He chuckled evilly in remembrance of the half-disbelieving type who had at last physically confronted him in a Pentagon office, so long ago, his narrow, bureaucratic mind almost blown by the utter, patent impossibilities of the unimpeachable documentations and the mid-thirtyish-looking officer who sat beside his desk, the left breast of that officer’s blouse solid with row upon row upon row of campaign ribbons and awards from three wars and several nations besides his own.

Milo had just shrugged. “Mr. Henshaw, I cannot help it if I did not age as you feel I should have. You Pentagon hotshots may well control a lot of things in this sad, screwed-up world, but the will of God is not one of them, thankfully. You have my personnel file and all of the other DOD records, all of the fingerprints match—including the new set you had me impress today, right? So I am in fact Lieutenant Colonel Moray, Milo, no middle initial, 0-2-284-755. Right? Right!”

The paunchy, jowly man just stared at Milo for a long minute. Despite the air conditioning, sweat gleamed on his balding head; his short, pudgy fingers trembled and his dark, beady eyes blinked incessantly behind the thick lenses of his horn-rimmed glasses. All through their several meetings, his color had alternated between a pasty white and a glowing beet red. His thin lips fluttered, and Milo suspected that the anus bunkered up between those porcine haunches must be spasming wildly.

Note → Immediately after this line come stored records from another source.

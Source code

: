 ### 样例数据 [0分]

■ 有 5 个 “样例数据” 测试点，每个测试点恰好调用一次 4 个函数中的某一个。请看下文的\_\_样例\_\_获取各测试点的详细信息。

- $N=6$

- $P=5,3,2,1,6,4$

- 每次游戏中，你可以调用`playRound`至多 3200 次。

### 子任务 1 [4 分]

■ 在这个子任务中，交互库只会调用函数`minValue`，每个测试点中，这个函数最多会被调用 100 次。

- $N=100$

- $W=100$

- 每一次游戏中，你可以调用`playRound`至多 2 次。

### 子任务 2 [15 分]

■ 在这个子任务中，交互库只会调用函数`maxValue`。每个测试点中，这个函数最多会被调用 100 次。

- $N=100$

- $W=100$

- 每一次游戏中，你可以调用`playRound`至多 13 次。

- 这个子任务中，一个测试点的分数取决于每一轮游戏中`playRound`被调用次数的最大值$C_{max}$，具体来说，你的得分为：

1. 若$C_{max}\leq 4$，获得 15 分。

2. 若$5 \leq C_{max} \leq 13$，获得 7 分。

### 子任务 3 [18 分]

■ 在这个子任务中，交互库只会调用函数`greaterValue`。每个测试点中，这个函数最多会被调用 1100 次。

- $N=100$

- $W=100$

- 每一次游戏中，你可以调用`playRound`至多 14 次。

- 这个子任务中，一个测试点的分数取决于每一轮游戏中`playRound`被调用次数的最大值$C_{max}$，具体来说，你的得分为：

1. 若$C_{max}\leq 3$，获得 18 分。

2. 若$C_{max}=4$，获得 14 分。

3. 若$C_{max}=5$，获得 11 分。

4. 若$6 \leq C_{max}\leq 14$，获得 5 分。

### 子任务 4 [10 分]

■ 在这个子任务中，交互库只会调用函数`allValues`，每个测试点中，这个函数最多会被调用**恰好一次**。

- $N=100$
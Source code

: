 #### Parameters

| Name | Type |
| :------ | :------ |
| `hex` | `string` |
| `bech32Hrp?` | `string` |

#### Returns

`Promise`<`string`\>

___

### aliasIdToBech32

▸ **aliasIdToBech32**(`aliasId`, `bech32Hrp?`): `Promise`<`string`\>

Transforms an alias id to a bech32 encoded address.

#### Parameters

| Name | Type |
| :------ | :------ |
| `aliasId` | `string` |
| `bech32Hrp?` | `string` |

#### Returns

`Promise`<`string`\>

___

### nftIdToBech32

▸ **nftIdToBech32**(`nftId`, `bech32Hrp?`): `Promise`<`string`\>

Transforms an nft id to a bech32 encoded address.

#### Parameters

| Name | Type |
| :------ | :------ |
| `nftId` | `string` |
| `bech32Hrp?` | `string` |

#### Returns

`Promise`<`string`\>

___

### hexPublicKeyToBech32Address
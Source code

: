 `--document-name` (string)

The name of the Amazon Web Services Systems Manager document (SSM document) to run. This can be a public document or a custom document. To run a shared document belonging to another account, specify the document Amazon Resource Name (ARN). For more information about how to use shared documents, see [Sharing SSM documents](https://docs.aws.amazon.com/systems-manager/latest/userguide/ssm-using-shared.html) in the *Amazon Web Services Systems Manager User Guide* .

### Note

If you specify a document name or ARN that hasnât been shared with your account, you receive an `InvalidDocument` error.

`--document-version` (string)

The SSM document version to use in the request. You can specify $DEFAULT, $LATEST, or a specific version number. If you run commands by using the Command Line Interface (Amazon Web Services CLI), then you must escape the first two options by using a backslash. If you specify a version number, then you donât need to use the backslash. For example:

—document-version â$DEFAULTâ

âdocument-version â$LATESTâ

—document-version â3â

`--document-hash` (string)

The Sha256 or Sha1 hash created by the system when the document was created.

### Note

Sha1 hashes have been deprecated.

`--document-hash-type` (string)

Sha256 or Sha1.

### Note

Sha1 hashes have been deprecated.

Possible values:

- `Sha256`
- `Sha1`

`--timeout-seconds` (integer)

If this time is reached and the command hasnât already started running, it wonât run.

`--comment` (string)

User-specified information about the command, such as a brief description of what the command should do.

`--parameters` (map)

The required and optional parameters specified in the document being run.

At last, the most uncivil civil servant burst out, repeating himself for the umpteenth time, “But but you simply cannot be Lieutenant Colonel Milo Moray. I don’t know who or what you are, but you absolutely cannot be him! It’s impossible, do you hear me? The doctors at Walter Reed say that you have the physical constitution of a twenty-five-year-old man, did you know that, whoever you are? And Lieutenant Colonel Milo Moray is almost sixty-five years old, and you … you don’t look one day over thirty-five years old, if that! So who are you? What are you? When did you assume Moray’s identity and why?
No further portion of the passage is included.